Installation view of “Trenton Doyle Hancock: Something American” at James Cohan Gallery
NEW PAINTINGS by Trenton Doyle Hancock collapse two worlds, bringing together Torpedo Boy, the artist’s Black superhero character and alter ego, and one of the cartoonish, hooded Klansmen figures from the work of Philip Guston (1913-1980). The images reflect the personal journey and radical autobiography of Hancock whose 25-year practice is based on an invented universe entirely under his control and his desire to confront the outside world and the unwieldy realities of race, justice, American identity, and cultural expression.

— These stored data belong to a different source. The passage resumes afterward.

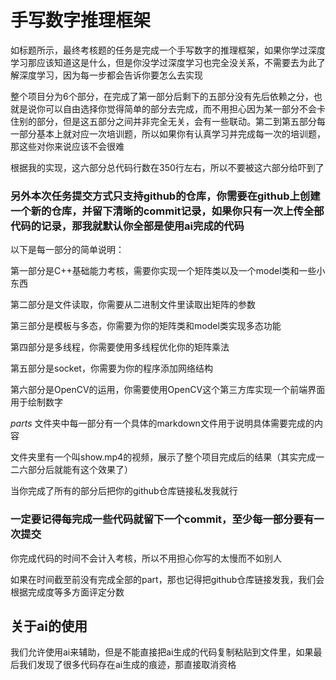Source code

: # 手写数字推理框架
如标题所示，最终考核题的任务是完成一个手写数字的推理框架，如果你学过深度学习那应该知道这是什么，但是你没学过深度学习也完全没关系，不需要去为此了解深度学习，因为每一步都会告诉你要怎么去实现

整个项目分为6个部分，在完成了第一部分后剩下的五部分没有先后依赖之分，也就是说你可以自由选择你觉得简单的部分去完成，而不用担心因为某一部分不会卡住别的部分，但是这五部分之间并非完全无关，会有一些联动。第二到第五部分每一部分基本上就对应一次培训题，所以如果你有认真学习并完成每一次的培训题，那这些对你来说应该不会很难

根据我的实现，这六部分总代码行数在350行左右，所以不要被这六部分给吓到了

### **另外本次任务提交方式只支持github的仓库，你需要在github上创建一个新的仓库，并留下清晰的commit记录，如果你只有一次上传全部代码的记录，那我就默认你全部是使用ai完成的代码**

以下是每一部分的简单说明：

第一部分是C++基础能力考核，需要你实现一个矩阵类以及一个model类和一些小东西

第二部分是文件读取，你需要从二进制文件里读取出矩阵的参数

第三部分是模板与多态，你需要为你的矩阵类和model类实现多态功能

第四部分是多线程，你需要使用多线程优化你的矩阵乘法

第五部分是socket，你需要为你的程序添加网络结构

第六部分是OpenCV的运用，你需要使用OpenCV这个第三方库实现一个前端界面用于绘制数字

*parts* 文件夹中每一部分有一个具体的markdown文件用于说明具体需要完成的内容

文件夹里有一个叫show.mp4的视频，展示了整个项目完成后的结果（其实完成一二六部分后就能有这个效果了）

当你完成了所有的部分后把你的github仓库链接私发我就行

### 一定要记得每完成一些代码就留下一个commit，至少每一部分要有一次提交

你完成代码的时间不会计入考核，所以不用担心你写的太慢而不如别人

如果在时间截至前没有完成全部的part，那也记得把github仓库链接发我，我们会根据完成度等多方面评定分数

## 关于ai的使用
我们允许使用ai来辅助，但是不能直接把ai生成的代码复制粘贴到文件里，如果最后我们发现了很多代码存在ai生成的痕迹，那直接取消资格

“It started as a one liner. Just like, what if? Like, what if my character met with this character? It became this idea of the confrontation of my Black superhero with the Ku Klux Klan. The kind of grandfather character in my artistic practice, you know, a character I’ve always looked up to is Philip Guston. Being a Jewish Canadian/American in the early 20th century, his family came up against the Klan often. He started painting them in a way to turn them into buffoons and take their power away from them,” Houston-based Hancock said in a new exhibition video (below).
“I feel like my character Torpedo Boy has gone through a similar kind of metamorphoses over time and it would only make sense that my avatar and I think Philip Guston’s, I would describe it as one of his avatars, would meet up.”
Hancock’s work is on view at James Cohan in New York. The exhibition spans two gallery locations, presenting the new paintings of his avatar and Guston’s, as well as the second chapter of “Trenton Doyle Hancock Presents The Moundverse,” the artist’s ongoing graphic novel.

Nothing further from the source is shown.